On the other hand, it’s perplexing to me, here on my side, because for much of the twentieth century My Party was disorganized and chaotic because the competing policy demands of its factions were real—in the short term, the demands of labor and of the environmental movement (f’r’ex) were at odds. There were real tensions between the anti-war faction and the anti-Communist faction, and of course between the very real regional priorities and preferences. Balance! The Party worked very well, of course, even with all the jokes.

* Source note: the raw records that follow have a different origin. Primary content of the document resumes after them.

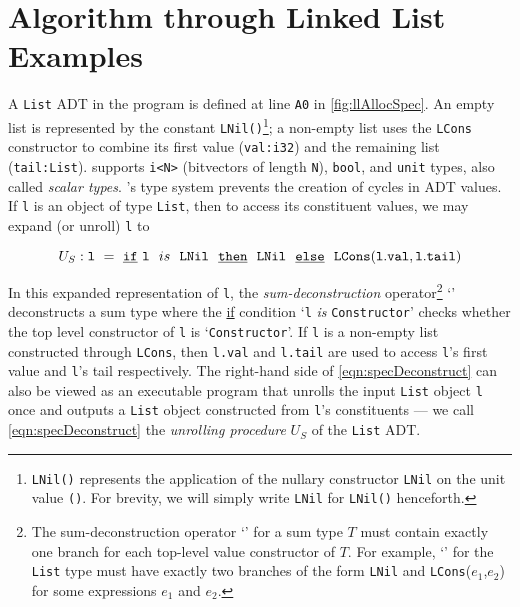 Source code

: \section{Algorithm through Linked List Examples}
A {\tt List} ADT in the
\SpecL{} program is defined at line {\tt A0}
in \cref{fig:llAllocSpec}. An empty list is represented
by the
constant {\tt LNil()}\footnote{{\tt LNil()} represents the application
of the nullary constructor {\tt LNil} on the unit value {\tt ()}. For brevity,
we will simply write {\tt LNil} for {\tt LNil()} henceforth.};
a non-empty list uses
the {\tt LCons} constructor to combine its first value ({\tt val:i32})
and the remaining list ({\tt tail:List}).
\SpecL{} supports
{\tt i<N>} (bitvectors of length {\tt N}),
{\tt bool}, and {\tt unit} types, also called {\em scalar types}.
\SpecL{}'s type system prevents
the creation of cycles in ADT values.
If {\tt l} is
an object of type {\tt List}, then to access its
constituent values, we may expand (or unroll) {\tt l} to
\begin{small}
\begin{equation}\label{eqn:specDeconstruct}
U_S: {\tt l\ =\ \underline{if}\ l}\ \ is\ \ {\tt LNil\ \ \underline{then}\ \ LNil\ \ \underline{else}\ \ LCons(l.val,l.tail)}
\end{equation}
\end{small}
In this expanded representation of {\tt l},
the {\em sum-deconstruction} operator\footnote{The sum-deconstruction operator `\sumDtor{}' for a sum type $T$ must contain exactly one branch for each top-level value constructor of $T$.
For example, `\sumDtor{}' for the {\tt List} type must have exactly two branches of the form {\tt LNil} and {\tt LCons}($e_1$,$e_2$) for some expressions $e_1$ and $e_2$.}
`\sumDtor{}'
deconstructs a sum type where the
\underline{if} condition `{\tt l} {\em is} {\tt Constructor}'
checks whether the top level constructor of {\tt l} is `{\tt Constructor}'.
If {\tt l}
is a non-empty list constructed through {\tt LCons},
then {\tt l.val} and {\tt l.tail}
are used to access {\tt l}'s first value and {\tt l}'s tail respectively.
The right-hand side of
\cref{eqn:specDeconstruct} can also be viewed as an executable
program that unrolls the input {\tt List} object {\tt l} once and
outputs a {\tt List} object constructed from {\tt l}'s constituents --- we
call \cref{eqn:specDeconstruct} the {\em unrolling procedure} $U_S$ of the {\tt List} ADT.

At the moment, though, the Other Party seems to be utterly dysfunctional without having real factions. I mean, yes, there are factions, but where are the policy differences between them? Is there a significant difference on policy goals between Senator Cruz and Senator McConnell, or between Representative Bachmann and Representative Ryan? Not a difference in what they think they can accomplish, mind you, but in what they would do if they could? Is there a faction of the Republican Party that would not, for instance, abolish the Department of Education? Is there substantial support in that party for increasing federal support for unemployment insurance, or for keeping it at the same levels? Are there a lot of votes in that caucus against so-called tort reform? Are there a lot of votes for returning taxes to 90s-levels? Are there a whole slew of pro-choice Republicans in the Congress?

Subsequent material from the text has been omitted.